Requirement: Set down all the records below, word for word.

- - - - - - -

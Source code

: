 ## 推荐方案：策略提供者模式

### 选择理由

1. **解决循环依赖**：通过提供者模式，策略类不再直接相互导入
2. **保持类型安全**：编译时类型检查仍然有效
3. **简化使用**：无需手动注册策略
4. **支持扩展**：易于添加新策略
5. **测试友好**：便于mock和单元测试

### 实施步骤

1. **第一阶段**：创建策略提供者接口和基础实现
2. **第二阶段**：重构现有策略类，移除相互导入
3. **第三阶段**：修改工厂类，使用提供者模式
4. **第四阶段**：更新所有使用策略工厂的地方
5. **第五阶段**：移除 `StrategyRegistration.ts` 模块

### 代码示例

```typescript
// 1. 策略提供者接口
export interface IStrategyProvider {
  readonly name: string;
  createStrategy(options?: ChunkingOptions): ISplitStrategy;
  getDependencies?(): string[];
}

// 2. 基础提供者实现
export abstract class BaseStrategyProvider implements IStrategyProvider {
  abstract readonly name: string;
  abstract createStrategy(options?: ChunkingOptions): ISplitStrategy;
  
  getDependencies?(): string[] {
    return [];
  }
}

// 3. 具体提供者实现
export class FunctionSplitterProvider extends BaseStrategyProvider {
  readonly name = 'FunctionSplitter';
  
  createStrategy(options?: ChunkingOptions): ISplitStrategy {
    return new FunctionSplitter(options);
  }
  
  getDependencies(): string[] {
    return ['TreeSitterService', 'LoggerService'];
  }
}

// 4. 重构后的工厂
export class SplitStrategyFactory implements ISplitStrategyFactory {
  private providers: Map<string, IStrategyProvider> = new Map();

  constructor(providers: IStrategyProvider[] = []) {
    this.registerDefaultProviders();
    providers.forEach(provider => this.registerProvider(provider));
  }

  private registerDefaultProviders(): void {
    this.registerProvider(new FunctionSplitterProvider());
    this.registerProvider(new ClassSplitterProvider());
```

- - - - - - -

Written reply:
Source code

: ## 推荐方案：策略提供者模式

### 选择理由

1. **解决循环依赖**：通过提供者模式，策略类不再直接相互导入
2. **保持类型安全**：编译时类型检查仍然有效
3. **简化使用**：无需手动注册策略
4. **支持扩展**：易于添加新策略
5. **测试友好**：便于mock和单元测试

### 实施步骤

1. **第一阶段**：创建策略提供者接口和基础实现
2. **第二阶段**：重构现有策略类，移除相互导入
3. **第三阶段**：修改工厂类，使用提供者模式
4. **第四阶段**：更新所有使用策略工厂的地方
5. **第五阶段**：移除 `StrategyRegistration.ts` 模块

### 代码示例

```typescript
// 1. 策略提供者接口
export interface IStrategyProvider {
  readonly name: string;
  createStrategy(options?: ChunkingOptions): ISplitStrategy;
  getDependencies?(): string[];
}

// 2. 基础提供者实现
export abstract class BaseStrategyProvider implements IStrategyProvider {
  abstract readonly name: string;
  abstract createStrategy(options?: ChunkingOptions): ISplitStrategy;
  
  getDependencies?(): string[] {
    return [];
  }
}

// 3. 具体提供者实现
export class FunctionSplitterProvider extends BaseStrategyProvider {
  readonly name = 'FunctionSplitter';
  
  createStrategy(options?: ChunkingOptions): ISplitStrategy {
    return new FunctionSplitter(options);
  }
  
  getDependencies(): string[] {
    return ['TreeSitterService', 'LoggerService'];
  }
}

// 4. 重构后的工厂
export class SplitStrategyFactory implements ISplitStrategyFactory {
  private providers: Map<string, IStrategyProvider> = new Map();

  constructor(providers: IStrategyProvider[] = []) {
    this.registerDefaultProviders();
    providers.forEach(provider => this.registerProvider(provider));
  }

  private registerDefaultProviders(): void {
    this.registerProvider(new FunctionSplitterProvider());
    this.registerProvider(new ClassSplitterProvider());
```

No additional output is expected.